Zusätzliche Nervosität brachte TSMC ins Spiel. Der Auftragsfertiger hob sein Investitionsbudget für 2026 von bisher 52 bis 56 Milliarden Dollar auf 60 bis 64 Milliarden Dollar an. Investoren fürchteten daraufhin eine Margenkompression im gesamten Sektor – Micron verlor an diesem Tag 3,2 Prozent.

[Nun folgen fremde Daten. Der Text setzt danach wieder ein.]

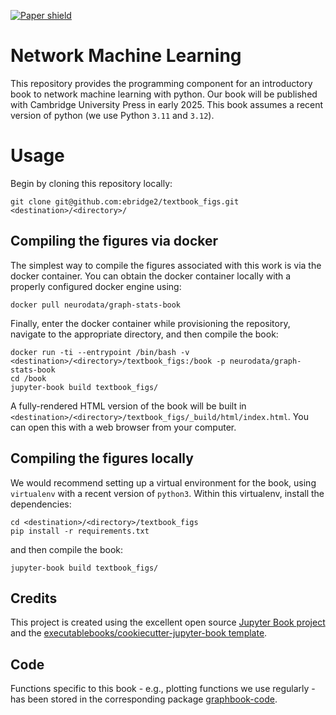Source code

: [![Paper shield](https://img.shields.io/badge/docker-container-blue)](https://hub.docker.com/r/neurodata/graph-stats-book)

# Network Machine Learning

This repository provides the programming component for an introductory book to network machine learning with python. Our book will be published with Cambridge University Press in early 2025. This book assumes a recent version of python (we use Python `3.11` and `3.12`).

# Usage

Begin by cloning this repository locally:

```
git clone git@github.com:ebridge2/textbook_figs.git <destination>/<directory>/
```

## Compiling the figures via docker

The simplest way to compile the figures associated with this work is via the docker container. You can obtain the docker container locally with a properly configured docker engine using:

```
docker pull neurodata/graph-stats-book
```


Finally, enter the docker container while provisioning the repository, navigate to the appropriate directory, and then compile the book:

```
docker run -ti --entrypoint /bin/bash -v <destination>/<directory>/textbook_figs:/book -p neurodata/graph-stats-book
cd /book
jupyter-book build textbook_figs/
```

A fully-rendered HTML version of the book will be built in `<destination>/<directory>/textbook_figs/_build/html/index.html`. You can open this with a web browser from your computer.

## Compiling the figures locally

We would recommend setting up a virtual environment for the book, using `virtualenv` with a recent version of `python3`. Within this virtualenv, install the dependencies:

```
cd <destination>/<directory>/textbook_figs
pip install -r requirements.txt
```

and then compile the book:

```
jupyter-book build textbook_figs/
```

## Credits

This project is created using the excellent open source [Jupyter Book project](https://jupyterbook.org/) and the [executablebooks/cookiecutter-jupyter-book template](https://github.com/executablebooks/cookiecutter-jupyter-book).

## Code

Functions specific to this book - e.g., plotting functions we use regularly - has been stored in the corresponding package [graphbook-code](https://github.com/neurodata/graphbook-code/tree/main).

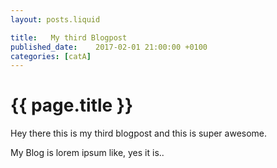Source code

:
 ```yaml
---
layout: posts.liquid

title:   My third Blogpost
published_date:    2017-02-01 21:00:00 +0100
categories: [catA]
---
```

# {{ page.title }}

Hey there this is my third blogpost and this is super awesome.

My Blog is lorem ipsum like, yes it is..

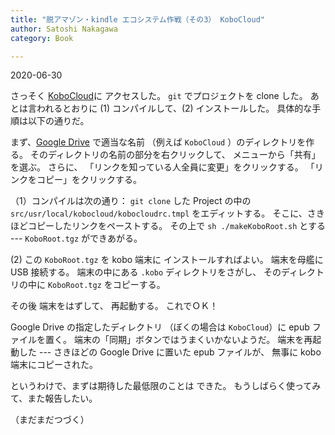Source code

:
 ```yaml
---
title: "脱アマゾン・kindle エコシステム作戦（その3） KoboCloud"
author: Satoshi Nakagawa
category: Book

---
```


2020-06-30

 さっそく
[KoboCloud](https://github.com/fsantint/KoboCloud)に
アクセスした。
`git` でプロジェクトを clone した。
あとは言われるとおりに
(1) コンパイルして、(2) インストールした。
具体的な手順は以下の通りだ。

 まず、[Google Drive](https://drive.google.com/)
で適当な名前
（例えば `KoboCloud` ）のディレクトリを作る。
そのディレクトリの名前の部分を右クリックして、
メニューから「共有」を選ぶ。
さらに、
「リンクを知っている人全員に変更」をクリックする。
「リンクをコピー」をクリックする。

 （1）コンパイルは次の通り：
`git clone` した Project の中の
`src/usr/local/kobocloud/kobocloudrc.tmpl` をエディットする。
そこに、さきほどコピーしたリンクをペーストする。
その上で `sh ./makeKoboRoot.sh` とする ---
`KoboRoot.tgz` ができあがる。

 (2) この `KoboRoot.tgz` を kobo 端末に
インストールすればよい。
端末を母艦に USB 接続する。
端末の中にある `.kobo` ディレクトリをさがし、
そのディレクトリの中に `KoboRoot.tgz` をコピーする。

 その後 端末をはずして、
再起動する。
これでＯＫ！

 Google Drive の指定したディレクトリ
（ぼくの場合は `KoboCloud`）に epub ファイルを置く。
端末の「同期」ボタンではうまくいかないようだ。
端末を再起動した ---
さきほどの Google Drive に置いた
epub ファイルが、
無事に kobo 端末にコピーされた。

 というわけで、まずは期待した最低限のことは
できた。
もうしばらく使ってみて、また報告したい。

 （まだまだつづく）

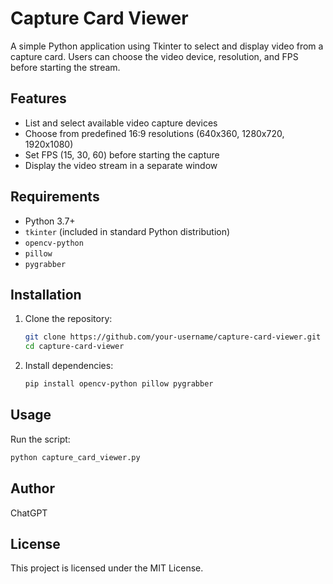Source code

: # Capture Card Viewer

A simple Python application using Tkinter to select and display video from a capture card. Users can choose the video device, resolution, and FPS before starting the stream.

## Features
- List and select available video capture devices
- Choose from predefined 16:9 resolutions (640x360, 1280x720, 1920x1080)
- Set FPS (15, 30, 60) before starting the capture
- Display the video stream in a separate window

## Requirements
- Python 3.7+
- `tkinter` (included in standard Python distribution)
- `opencv-python`
- `pillow`
- `pygrabber`

## Installation
1. Clone the repository:
   ```sh
   git clone https://github.com/your-username/capture-card-viewer.git
   cd capture-card-viewer
   ```
2. Install dependencies:
   ```sh
   pip install opencv-python pillow pygrabber
   ```

## Usage
Run the script:
```sh
python capture_card_viewer.py
```

## Author
ChatGPT

## License
This project is licensed under the MIT License.

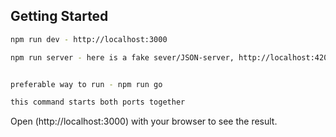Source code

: 
## Getting Started

```bash
npm run dev - http://localhost:3000

npm run server - here is a fake sever/JSON-server, http://localhost:4200


preferable way to run - npm run go 

this command starts both ports together

```

Open (http://localhost:3000) with your browser to see the result.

Wenige Tage später ging eine eigentlich positive Meldung zu einer neuen Automotive-Liefervereinbarung im allgemeinen Ausverkauf unter: Die Aktie fiel um 5,7 Prozent, während der breite Halbleiter-Sell-off jede Einzelnachricht überlagerte.
Hinzu kommt ein Detail, das Anleger aufmerksam registrieren: Insider-Verkäufe bei Micron erreichten das höchste Niveau seit 2010. CEO Sanjay Mehrotra verkaufte Aktien im Rahmen eines vorab festgelegten Handelsplans nach Rule 10b5-1 – ein routinemäßiges Verfahren unter Führungskräften, das angesichts des Ausmaßes trotzdem für Gesprächsstoff sorgt.
Konsolidierung nach historischer Rally
Technisch befindet sich die Aktie in einer Verschnaufpause. Der RSI liegt bei 40,9, das Papier notiert 9,74 Prozent unter seinem 50-Tage-Durchschnitt. Auf Jahressicht bleibt trotz des Rückschlags ein Plus von 196 Prozent stehen – ein Maß dafür, wie außergewöhnlich die vorangegangene Rally ausgefallen war.
An der grundsätzlichen Einschätzung der Wall Street zum Speicherzyklus hat sich wenig geändert. Die durchschnittlichen 12-Monats-Kursziele der Analysten implizierten Mitte Juli noch ein Kurspotenzial von 66 Prozent gegenüber dem damaligen Niveau. Der nächste wichtige Impuls dürfte allerdings nicht von Micron selbst kommen – der nächste Quartalsbericht steht erst im September an. Stattdessen richten sich die Blicke auf die Gewinnzahlen der Hyperscaler und deren Kommentare zu künftigen Investitionsbudgets.